After they had proclaimed the good news to that city and had made many disciples, they returned to Lystra, then on to Iconium and Antioch. There they strengthened the souls of the disciples and encouraged them to continue in the faith, saying, “It is through many persecutions that we must enter the kingdom of God.”

And after they had appointed elders for them in each church, with prayer and fasting they entrusted them to the Lord in whom they had come to believe. Then they passed through Pisidia and came to Pamphylia. When they had spoken the word in Perga, they went down to Attalia. From there they sailed back to Antioch, where they had been commended to the grace of God for the work that they had completed. When they arrived, they called the church together and related all that God had done with them, and how he had opened a door of faith for the Gentiles.

New Revised Standard Version, copyright 1989, by the National Council of the Churches of Christ in the United States of America. Used by permission. All rights reserved. USCCB approved.

God Works Through Everyone

We love the Pauls and Barnabases of the Church, the freerolling heroes of mission work, hopping from place to place, the wind at their backs and infinite possibilities ahead, their strength in facing whatever adversity may come. But we, the Church, are so much larger, so much more beautiful, and so much more diverse than these Pauls and Barnabases. Saint Ignatius knew this and so he called everyone, no matter their state of life, to take time in retreat and prayer with the creative God who can and will work through everyone. Even Paul and Barnabas knew this, appointing elders for each church, strengthening its disciples and letting it thrive locally.

I may not be a Paul or Barnabas, but where’s my local Church? Right here and now? What’s my role in it? Where do I need my spirit strengthened to go a step deeper?

—Fr.
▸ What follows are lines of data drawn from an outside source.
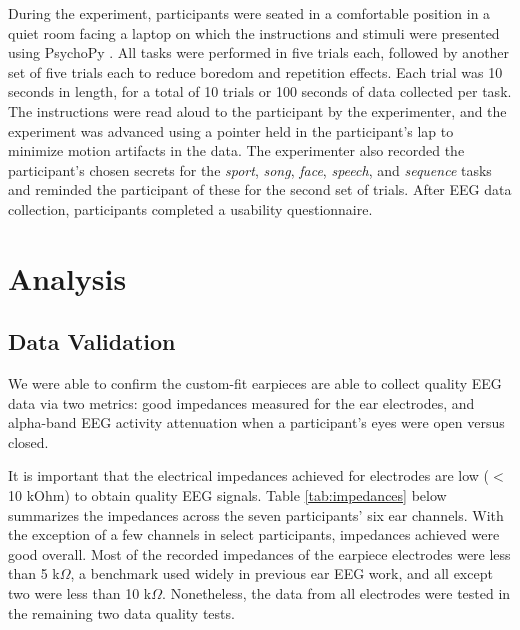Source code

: \documentclass{sigchi}
\begin{document}
During the experiment, participants were seated in a comfortable position in a quiet room facing a laptop on which the instructions and stimuli were presented using PsychoPy \cite{peirce2007psychopy}. All tasks were performed in five trials each, followed by another set of five trials each to reduce boredom and repetition effects. Each trial was 10 seconds in length, for a total of 10 trials or 100 seconds of data collected per task. The instructions were read aloud to the participant by the experimenter, and the experiment was advanced using a pointer held in the participant's lap to minimize motion artifacts in the data. The experimenter also recorded the participant's chosen secrets for the \textit{sport}, \textit{song}, \textit{face}, \textit{speech}, and \textit{sequence} tasks and reminded the participant of these for the second set of trials. After EEG data collection, participants completed a usability questionnaire.

\section{Analysis}
\subsection{Data Validation}

We were able to confirm the custom-fit earpieces are able to collect quality EEG data via two metrics: good impedances measured for the ear electrodes, and alpha-band EEG activity attenuation when a participant's eyes were open versus closed.

It is important that the electrical impedances achieved for electrodes are low ($<$10 kOhm) to obtain quality EEG signals. Table \ref{tab:impedances} below summarizes the impedances across the seven participants' six ear channels. With the exception of a few channels in select participants, impedances achieved were good overall. Most of the recorded impedances of the earpiece electrodes were less than 5 k\(\Omega\), a benchmark used widely in previous ear EEG work, and all except two were less than 10 k\(\Omega\). Nonetheless, the data from all electrodes were tested in the remaining two data quality tests.
\end{document}

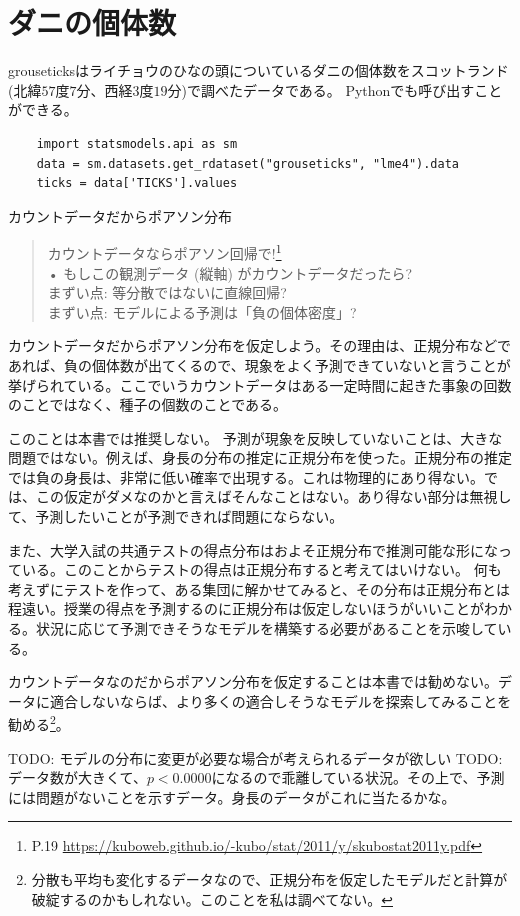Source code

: 
\section{ダニの個体数}
grouseticksはライチョウのひなの頭についているダニの個体数をスコットランド(北緯$57$度$7$分、西経$3$度$19$分)で調べたデータである。
Pythonでも呼び出すことができる。

\begin{lstlisting}
    import statsmodels.api as sm
    data = sm.datasets.get_rdataset("grouseticks", "lme4").data
    ticks = data['TICKS'].values
\end{lstlisting}

\begin{SMbox}{カウントデータだからポアソン分布}
    \begin{quote}
        カウントデータならポアソン回帰で!\footnote{P.19 \url{https://kuboweb.github.io/-kubo/stat/2011/y/skubostat2011y.pdf}}\\
        • もしこの観測データ (縦軸) がカウントデータだったら?\\
        まずい点: 等分散ではないに直線回帰?\\
        まずい点: モデルによる予測は「負の個体密度」?\\
    \end{quote}
    カウントデータだからポアソン分布を仮定しよう。その理由は、正規分布などであれば、負の個体数が出てくるので、現象をよく予測できていないと言うことが挙げられている。ここでいうカウントデータはある一定時間に起きた事象の回数のことではなく、種子の個数のことである。

    このことは本書では推奨しない。
    予測が現象を反映していないことは、大きな問題ではない。例えば、身長の分布の推定に正規分布を使った。正規分布の推定では負の身長は、非常に低い確率で出現する。これは物理的にあり得ない。では、この仮定がダメなのかと言えばそんなことはない。あり得ない部分は無視して、予測したいことが予測できれば問題にならない。

    また、大学入試の共通テストの得点分布はおよそ正規分布で推測可能な形になっている。このことからテストの得点は正規分布すると考えてはいけない。
    何も考えずにテストを作って、ある集団に解かせてみると、その分布は正規分布とは程遠い。授業の得点を予測するのに正規分布は仮定しないほうがいいことがわかる。状況に応じて予測できそうなモデルを構築する必要があることを示唆している。

    カウントデータなのだからポアソン分布を仮定することは本書では勧めない。データに適合しないならば、より多くの適合しそうなモデルを探索してみることを勧める\footnote{分散も平均も変化するデータなので、正規分布を仮定したモデルだと計算が破綻するのかもしれない。このことを私は調べてない。}。
    
\end{SMbox}




TODO: モデルの分布に変更が必要な場合が考えられるデータが欲しい
TODO: データ数が大きくて、$p<0.0000$になるので乖離している状況。その上で、予測には問題がないことを示すデータ。身長のデータがこれに当たるかな。
\fi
Garrett Gundlach, SJ, is a Jesuit priest of the Midwest Province studying Arabic and interfaith dialogue at the University of Saint Joseph in Beirut, Lebanon. 


Creative God of every breadth and depth,
The only thing more marvelous and wondrous
Than your power or your love is your call –
That you might not only come to us, but call us
Into the same spread of the Good News that you yourself desire so deeply.
You call us – you call me –
into friendship,
into coworking,
into a role in the Church that matches
my deepest desires, hopes and skills.
Thank you for the gift of the Pauls and Barnabas’ of our world,
Those inspiring leaders and teachers,
But thank you for your call, thank you for your attention to even me,
Your small servant here and now in my little part of the Church-
Enliven me in my mission, every bit as big and beautiful as our heroes’ mission.
Help us to live our missions together.
We ask this through your Son, Jesus Christ,
The one who called his disciples and calls us, face-to-face.